[Collected data]
···

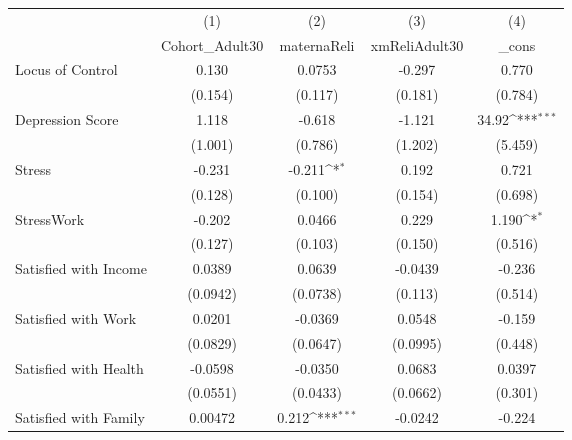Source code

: {
\def\sym#1{\ifmmode^{#1}\else\(^{#1}\)\fi}
\begin{tabular}{l*{4}{c}}
\hline\hline
            &\multicolumn{1}{c}{(1)}&\multicolumn{1}{c}{(2)}&\multicolumn{1}{c}{(3)}&\multicolumn{1}{c}{(4)}\\
            &\multicolumn{1}{c}{Cohort\_Adult30}&\multicolumn{1}{c}{maternaReli}&\multicolumn{1}{c}{xmReliAdult30}&\multicolumn{1}{c}{\_cons}\\
\hline
Locus of Control&       0.130         &      0.0753         &      -0.297         &       0.770         \\
            &     (0.154)         &     (0.117)         &     (0.181)         &     (0.784)         \\
[1em]
Depression Score&       1.118         &      -0.618         &      -1.121         &       34.92\sym{***}\\
            &     (1.001)         &     (0.786)         &     (1.202)         &     (5.459)         \\
[1em]
Stress      &      -0.231         &      -0.211\sym{*}  &       0.192         &       0.721         \\
            &     (0.128)         &     (0.100)         &     (0.154)         &     (0.698)         \\
[1em]
StressWork  &      -0.202         &      0.0466         &       0.229         &       1.190\sym{*}  \\
            &     (0.127)         &     (0.103)         &     (0.150)         &     (0.516)         \\
[1em]
Satisfied with Income&      0.0389         &      0.0639         &     -0.0439         &      -0.236         \\
            &    (0.0942)         &    (0.0738)         &     (0.113)         &     (0.514)         \\
[1em]
Satisfied with Work&      0.0201         &     -0.0369         &      0.0548         &      -0.159         \\
            &    (0.0829)         &    (0.0647)         &    (0.0995)         &     (0.448)         \\
[1em]
Satisfied with Health&     -0.0598         &     -0.0350         &      0.0683         &      0.0397         \\
            &    (0.0551)         &    (0.0433)         &    (0.0662)         &     (0.301)         \\
[1em]
Satisfied with Family&     0.00472         &       0.212\sym{***}&     -0.0242         &      -0.224         \\

\end{tabular}}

···

PROMPT: Every line in the records is to be retyped exactly as it stands; the pictures stay out.

RESULT:
Source code

: {
\def\sym#1{\ifmmode^{#1}\else\(^{#1}\)\fi}
\begin{tabular}{l*{4}{c}}
\hline\hline
            &\multicolumn{1}{c}{(1)}&\multicolumn{1}{c}{(2)}&\multicolumn{1}{c}{(3)}&\multicolumn{1}{c}{(4)}\\
            &\multicolumn{1}{c}{Cohort\_Adult30}&\multicolumn{1}{c}{maternaReli}&\multicolumn{1}{c}{xmReliAdult30}&\multicolumn{1}{c}{\_cons}\\
\hline
Locus of Control&       0.130         &      0.0753         &      -0.297         &       0.770         \\
            &     (0.154)         &     (0.117)         &     (0.181)         &     (0.784)         \\
[1em]
Depression Score&       1.118         &      -0.618         &      -1.121         &       34.92\sym{***}\\
            &     (1.001)         &     (0.786)         &     (1.202)         &     (5.459)         \\
[1em]
Stress      &      -0.231         &      -0.211\sym{*}  &       0.192         &       0.721         \\
            &     (0.128)         &     (0.100)         &     (0.154)         &     (0.698)         \\
[1em]
StressWork  &      -0.202         &      0.0466         &       0.229         &       1.190\sym{*}  \\
            &     (0.127)         &     (0.103)         &     (0.150)         &     (0.516)         \\
[1em]
Satisfied with Income&      0.0389         &      0.0639         &     -0.0439         &      -0.236         \\
            &    (0.0942)         &    (0.0738)         &     (0.113)         &     (0.514)         \\
[1em]
Satisfied with Work&      0.0201         &     -0.0369         &      0.0548         &      -0.159         \\
            &    (0.0829)         &    (0.0647)         &    (0.0995)         &     (0.448)         \\
[1em]
Satisfied with Health&     -0.0598         &     -0.0350         &      0.0683         &      0.0397         \\
            &    (0.0551)         &    (0.0433)         &    (0.0662)         &     (0.301)         \\
[1em]
Satisfied with Family&     0.00472         &       0.212\sym{***}&     -0.0242         &      -0.224         \\

\end{tabular}}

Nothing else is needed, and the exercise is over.